Mais aujourd'hui, le garçon attend le maitre à qui il voudrait poser une question qui lui permettra àjamais de purger son cauchemar.
...
Le maitre arrive.
— Ça va mon gars ?
— Ça va, Monsieur.
— Tu lis un fameux journal !
—Oui, c'est passionnant et ça m'aidera pour mes études de forestier.
— Ah, tu veux devenir forestier, c'est un beau métier en vérité.
—Oui, j'adore les arbres et tout ce qui va avec.
— Je te présenterai mon ami Michel Delaroche, c'est un ancien ingénieur de l'ONF.
—J'aurai grand plaisir à le connaître, mais comment va Nietzsche ?
— Il va très bien merci. Mais il vieillit mal. Il prend trop de poids.
—Dites-moi, Monsieur : ce jour-là, vous avez vraiment vu un cheval ?
— Eh bien...
—Dites-moi, Monsieur, je vous en supplie !
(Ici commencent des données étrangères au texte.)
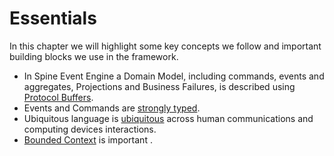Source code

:# Essentials

In this chapter we will highlight some key concepts we follow and important building blocks we use in the framework.

* In Spine Event Engine a Domain Model, including commands, events and aggregates, Projections and Business Failures, is described using [Protocol Buffers](essentials/principles.md).
* Events and Commands are [ strongly typed](essentials/strongly-typed.md).
* Ubiquitous language is [ubiquitous](/essentials/ubiquitous-language.md) across human communications and computing devices interactions.
* [Bounded Context](/essentials/bounded-context.md) is important .
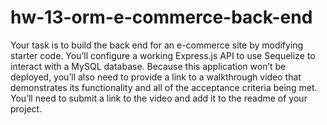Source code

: # hw-13-orm-e-commerce-back-end
Your task is to build the back end for an e-commerce site by modifying starter code. You’ll configure a working Express.js API to use Sequelize to interact with a MySQL database.  Because this application won’t be deployed, you’ll also need to provide a link to a walkthrough video that demonstrates its functionality and all of the acceptance criteria being met. You’ll need to submit a link to the video and add it to the readme of your project.
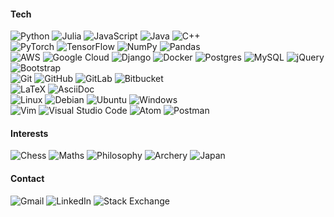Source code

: #### Tech

![Python](https://img.shields.io/badge/Python-3670A0?style=flat&logo=python&logoColor=ffdd54)
![Julia](https://img.shields.io/badge/Julia-9558B2?style=flat&logo=julia&logoColor=white)
![JavaScript](https://img.shields.io/badge/JavaScript-%23323330.svg?style=flat&logo=javascript&logoColor=%23F7DF1E)
![Java](https://img.shields.io/badge/Java-%23ED8B00.svg?style=flat&logo=java&logoColor=white)
![C++](https://img.shields.io/badge/C++-%2300599C.svg?style=flat&logo=c%2B%2B&logoColor=white)
<br />
![PyTorch](https://img.shields.io/badge/PyTorch-%23EE4C2C.svg?style=flat&logo=PyTorch&logoColor=white)
![TensorFlow](https://img.shields.io/badge/TensorFlow-%23FF6F00.svg?style=flat&logo=TensorFlow&logoColor=white)
![NumPy](https://img.shields.io/badge/NumPy-%23013243.svg?style=flat&logo=numpy&logoColor=white)
![Pandas](https://img.shields.io/badge/Pandas-%23150458.svg?style=flat&logo=pandas&logoColor=white)
<br />
![AWS](https://img.shields.io/badge/AWS-%23FF9900.svg?style=flat&logo=amazon-aws&logoColor=white)
![Google Cloud](https://img.shields.io/badge/GoogleCloud-%234285F4.svg?style=flat&logo=google-cloud&logoColor=white)
![Django](https://img.shields.io/badge/Django-%23092E20.svg?style=flat&logo=django&logoColor=white)
![Docker](https://img.shields.io/badge/Docker-%230db7ed.svg?style=flat&logo=docker&logoColor=white)
![Postgres](https://img.shields.io/badge/PostgreSQL-%23316192.svg?style=flat&logo=postgresql&logoColor=white)
![MySQL](https://img.shields.io/badge/MySQL-%2311a.svg?style=flat&logo=mysql&logoColor=white)
![jQuery](https://img.shields.io/badge/jQuery-%230769AD.svg?style=flat&logo=jquery&logoColor=white)
![Bootstrap](https://img.shields.io/badge/Bootstrap-%23563D7C.svg?style=flat&logo=bootstrap&logoColor=white)
<br />
![Git](https://img.shields.io/badge/Git-%23F05033.svg?style=flat&logo=git&logoColor=white)
![GitHub](https://img.shields.io/badge/GitHub-%23121011.svg?style=flat&logo=github&logoColor=white)
![GitLab](https://img.shields.io/badge/GitLab-%23181717.svg?style=flat&logo=gitlab&logoColor=white)
![Bitbucket](https://img.shields.io/badge/BitBucket-%230047B3.svg?style=flat&logo=bitbucket&logoColor=white)
<br />
![LaTeX](https://img.shields.io/badge/LaTeX-%23008080.svg?style=flat&logo=latex&logoColor=white)
![AsciiDoc](https://img.shields.io/badge/AsciiDoc-%2373a0c5.svg?style=flat)
<br />
![Linux](https://img.shields.io/badge/Linux-%23ED8B00?style=flat&logo=linux&logoColor=white)
![Debian](https://img.shields.io/badge/Debian-D70A53?style=flat&logo=debian&logoColor=white)
![Ubuntu](https://img.shields.io/badge/Ubuntu-E95420?style=flat&logo=ubuntu&logoColor=white)
![Windows](https://img.shields.io/badge/Windows-0078D6?style=flat&logo=windows&logoColor=white)
<br />
![Vim](https://img.shields.io/badge/Vim-%2311AB00.svg?style=flat&logo=vim&logoColor=white)
![Visual Studio Code](https://img.shields.io/badge/VS%20Code-0078d7.svg?style=flat&logo=visual-studio-code&logoColor=white)
![Atom](https://img.shields.io/badge/Atom-%2366595C.svg?style=flat&logo=atom&logoColor=white)
![Postman](https://img.shields.io/badge/Postman-FF6C37?style=flat&logo=postman&logoColor=white)

#### Interests

![Chess](https://img.shields.io/badge/Chess-94C691?style=flat)
![Maths](https://img.shields.io/badge/Mathematics-9BD6D9?style=flat)
![Philosophy](https://img.shields.io/badge/Philosophy-B4A8E0?style=flat)
![Archery](https://img.shields.io/badge/Archery-F3EBA5?style=flat)
![Japan](https://img.shields.io/badge/Japan-ED8E89?style=flat)

#### Contact

![Gmail](https://img.shields.io/badge/Gmail-D14836?style=flat&logo=gmail&logoColor=white)
![LinkedIn](https://img.shields.io/badge/LinkedIn-%230077B5.svg?style=flat&logo=linkedin&logoColor=white)
![Stack Exchange](https://img.shields.io/badge/StackExchange-%23ffffff.svg?style=flat&logo=StackExchange&logoColor=white)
—Pour tout te dire, mon gars… Mais on y voyait très mal hein...
—Oui, moi aussi Monsieur j'y voyais très mal...
— Eh bien, pour ma part, j'ai cru voir un loup, un loup de la taille d'un cheval, voilà.
—Merci Monsieur, j'ai vu la même chose que vous. Je ne suis pas fou alors...
...
Le maitre n'avouera jamais, ni au garçon, ni à la fille, ni à son ami Michel Delaroche, que son chien Nietzsche est mort le soir même du drame sans avoir rouvert les yeux.
…
Le maitre n'avouera jamais, ni au garçon, ni à la fille, ni à son ami Michel Delaroche, que la veille même de sa visite au garçon, il est revenu sur les lieux du carnage, trois mois plus tard, pour aller fouiller le tumulus sur lequel la tête du vagabond avait été déposée peut-être, au hasard...
Le maitre n'avouera jamais qu'il a alors découvert plusieurs crânes : celui d'un adulte, de deux enfants et de deux jeunes loups.
Le maitre n'avouera jamais, ni au garçon, ni à la fille, ni à son ami Michel Delaroche qu'il a détaché des ossements humains une bague aux armes des Casenove et deux amulettes enfantines à l'effigie de loup.
…
Le maitre n'avouera jamais que de longues recherches généalogiques lui ont démontré que la fille est une descendante directe de la fille ainée de Charles-Louis de Casenove et que le garçon est un descendant tout aussi direct de Gédéon Mauve, le complice des assassinats qui paya pour tous les autres.
De plus, le maître usa de tout son pouvoir pour que la presse ne mentionne jamais le nom de famille du vagabond : « Pignerole »
...
Le maitre ne dira jamais non plus où il a trouvé ce louveteau de trois mois qu'il a adopté et qu'il a baptisé « Nietzsche ».
Martin-Lothar, le 24 août 2012.
Note du loup
Les noms des personnages de cette nouvelle (Michel Delaroche, Charles-Henri Casenove, Gaétan Mauve et Pignerole) sont autant de pseudonymes que l'écrivain, poète, chanteur, trompettiste et compositeur Boris Vian utilisa pour signer ses œuvres.
Le nom du « maitre » (Jean R.) est une allusion directe au lupissime biologiste et philosophe, Jean Rostand qui fut un ami d'enfance de Boris Vian et par conséquent, comme lui, un parfait Dagovéranien (habitant de Ville-d'Avray).
Nul doute, ces deux fameux loups-garous ont arpenté et connaissaient comme moi et comme leur poche (zeugme) cette étonnante forêt de où je devins moins également certes, un véritable loup-garou, en lisant notamment un philosophe —français, celui-là, mais c'est une autre histoire, que je vous raconterai, ou pas...
Illustration : Jean-Baptiste Camille Corot (1796-1875) Ville-d’Avray avec sa mère, (vers 1867) huile sur toile, National Gallery of Art, Washington D.C. Amérique.